Climate policy will inevitably reverse historic losses in forest cover given the affordability and broader attractiveness of land-based emissions reductions. Net-zero target announcements will accelerate over the coming five years. These policies will rely heavily on ending deforestation and shifting to forest restoration as one of the world’s only massively scalable options for negative emissions. The Inevitable Policy Response (IPR), which models these expected policy developments in a Forecast Policy Scenario (FPS), results in a cessation of net forest cover loss by 2030, and a total of 350 Mha of afforestation and reforestation globally by 2050 (PRI, 2019).
Such policies involve large scale development projects that sequester carbon by expanding and restoring carbon-dense natural ecosystems including forests, collectively known as Nature Based Solutions (NBS). Delivering NBS at scale will involve historic mobilization of capital alongside a massive increase in NBS project development capacity around the world, but especially in tropical ecosystems where forest loss has been most prevalent.
The total NBS market value potential is estimated to be US$7.7 trillion, when measured as the net present value of carbon stocks generated between now and 2050. This opens up enormous new opportunities for both project developers and investors. Natural forest restoration, as a very low-cost mitigation strategy with a more direct compensation model, is expected to be taken up first and generates most of the early benefits (US$2.8 trillion through 2050). Avoided deforestation represents an additional US$4.8 trillion to 2050, but is further away from at-scale commercialisation since relevant low-emissions agriculture project require more complex compensation mechanisms. Both could form part of green bond offerings of interest to the private sector as companies and countries seek ways to raise funds for mitigation projects.

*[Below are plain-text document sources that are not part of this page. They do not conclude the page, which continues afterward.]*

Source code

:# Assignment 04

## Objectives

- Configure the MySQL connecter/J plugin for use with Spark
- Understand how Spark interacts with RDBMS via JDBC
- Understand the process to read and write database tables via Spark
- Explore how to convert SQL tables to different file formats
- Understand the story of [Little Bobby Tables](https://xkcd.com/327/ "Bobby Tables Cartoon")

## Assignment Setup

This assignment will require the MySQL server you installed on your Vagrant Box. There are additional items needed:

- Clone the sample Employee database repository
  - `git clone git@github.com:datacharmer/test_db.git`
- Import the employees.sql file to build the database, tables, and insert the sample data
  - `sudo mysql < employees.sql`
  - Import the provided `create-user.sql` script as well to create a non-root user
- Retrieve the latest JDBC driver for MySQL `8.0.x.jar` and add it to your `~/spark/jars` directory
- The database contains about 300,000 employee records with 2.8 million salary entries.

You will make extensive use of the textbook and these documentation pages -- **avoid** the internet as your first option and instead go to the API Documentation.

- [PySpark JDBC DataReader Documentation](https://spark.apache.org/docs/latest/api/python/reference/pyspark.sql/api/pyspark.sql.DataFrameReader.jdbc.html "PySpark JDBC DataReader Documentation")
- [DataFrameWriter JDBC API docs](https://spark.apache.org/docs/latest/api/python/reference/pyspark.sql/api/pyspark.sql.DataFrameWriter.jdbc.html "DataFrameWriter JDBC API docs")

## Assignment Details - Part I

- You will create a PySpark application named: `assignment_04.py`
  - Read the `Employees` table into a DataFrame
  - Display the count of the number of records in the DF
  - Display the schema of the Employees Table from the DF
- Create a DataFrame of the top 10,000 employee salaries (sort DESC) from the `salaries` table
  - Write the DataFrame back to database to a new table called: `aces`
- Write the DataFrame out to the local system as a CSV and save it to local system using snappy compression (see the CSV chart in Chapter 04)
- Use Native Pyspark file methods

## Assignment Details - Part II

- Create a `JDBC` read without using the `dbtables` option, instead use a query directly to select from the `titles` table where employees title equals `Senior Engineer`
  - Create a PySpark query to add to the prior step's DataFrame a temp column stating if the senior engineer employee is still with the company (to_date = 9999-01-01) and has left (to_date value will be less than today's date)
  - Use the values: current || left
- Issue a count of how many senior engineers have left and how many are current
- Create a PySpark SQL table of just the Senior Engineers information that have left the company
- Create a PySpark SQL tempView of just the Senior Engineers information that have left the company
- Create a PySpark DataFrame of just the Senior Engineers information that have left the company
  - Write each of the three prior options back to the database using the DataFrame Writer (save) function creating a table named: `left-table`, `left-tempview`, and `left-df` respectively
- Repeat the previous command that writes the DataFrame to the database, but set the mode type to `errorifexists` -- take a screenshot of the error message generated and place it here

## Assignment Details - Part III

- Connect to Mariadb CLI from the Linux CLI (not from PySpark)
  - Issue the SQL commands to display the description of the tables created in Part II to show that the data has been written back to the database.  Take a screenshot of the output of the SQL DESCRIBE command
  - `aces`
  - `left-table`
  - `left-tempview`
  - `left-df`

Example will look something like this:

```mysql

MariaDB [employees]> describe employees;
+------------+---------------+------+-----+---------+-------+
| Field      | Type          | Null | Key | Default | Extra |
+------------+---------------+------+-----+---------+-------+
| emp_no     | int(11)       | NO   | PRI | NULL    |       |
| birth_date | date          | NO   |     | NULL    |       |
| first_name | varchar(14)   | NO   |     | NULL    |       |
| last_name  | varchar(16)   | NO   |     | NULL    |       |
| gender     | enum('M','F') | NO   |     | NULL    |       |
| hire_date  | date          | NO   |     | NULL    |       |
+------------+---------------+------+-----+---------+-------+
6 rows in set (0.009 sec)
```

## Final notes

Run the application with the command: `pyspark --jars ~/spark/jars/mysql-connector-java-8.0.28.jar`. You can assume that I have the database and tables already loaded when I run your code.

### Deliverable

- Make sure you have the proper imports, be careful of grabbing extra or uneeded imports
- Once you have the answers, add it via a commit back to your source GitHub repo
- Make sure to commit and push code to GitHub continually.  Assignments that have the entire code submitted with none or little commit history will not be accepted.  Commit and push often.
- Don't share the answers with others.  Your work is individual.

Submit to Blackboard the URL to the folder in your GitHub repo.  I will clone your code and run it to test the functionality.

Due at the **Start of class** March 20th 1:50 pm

Forest finance, historically dominated by public sector support, will increasingly be delivered by the private sector. Recent innovations in green finance make private sector participation in the forest sector possible, while the sheer scale of forest recovery required make that participation necessary. Moreover, by the end of the decade, the fuller and wider incorporation of land-based carbon sequestration in carbon offset markets will provide a more reliable long-term market structure for private actors.
Investors seeking to position themselves to capitalise on this opportunity must act now. By cultivating and originating early NBS opportunities that are already becoming mainstream, and by engaging policy makers on optimal enabling regulations, forward-looking investors can drive this market and its impact. Doing so will also help investors get exposure to the upside opportunities associated with net-zero transitions.